### DESCRIPTION OF THE TASK
Each time a line of the listing holds "krajami", copy that line.

### MATERIAL TO PROCESS
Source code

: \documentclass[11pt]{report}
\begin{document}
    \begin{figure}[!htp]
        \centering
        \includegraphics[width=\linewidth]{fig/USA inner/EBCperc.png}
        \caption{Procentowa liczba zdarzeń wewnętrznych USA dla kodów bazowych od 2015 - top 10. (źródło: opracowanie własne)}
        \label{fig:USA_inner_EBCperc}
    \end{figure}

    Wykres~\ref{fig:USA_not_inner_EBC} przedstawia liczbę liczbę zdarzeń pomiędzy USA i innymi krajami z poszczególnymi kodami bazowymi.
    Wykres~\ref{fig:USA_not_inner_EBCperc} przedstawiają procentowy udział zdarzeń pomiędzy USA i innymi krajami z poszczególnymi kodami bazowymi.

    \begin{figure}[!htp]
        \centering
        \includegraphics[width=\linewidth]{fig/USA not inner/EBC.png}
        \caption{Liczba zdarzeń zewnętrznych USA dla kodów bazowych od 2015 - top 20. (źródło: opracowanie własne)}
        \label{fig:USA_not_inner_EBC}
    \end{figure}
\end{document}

### RESPONSE AREA
    Wykres~\ref{fig:USA_not_inner_EBC} przedstawia liczbę liczbę zdarzeń pomiędzy USA i innymi krajami z poszczególnymi kodami bazowymi.
    Wykres~\ref{fig:USA_not_inner_EBCperc} przedstawiają procentowy udział zdarzeń pomiędzy USA i innymi krajami z poszczególnymi kodami bazowymi.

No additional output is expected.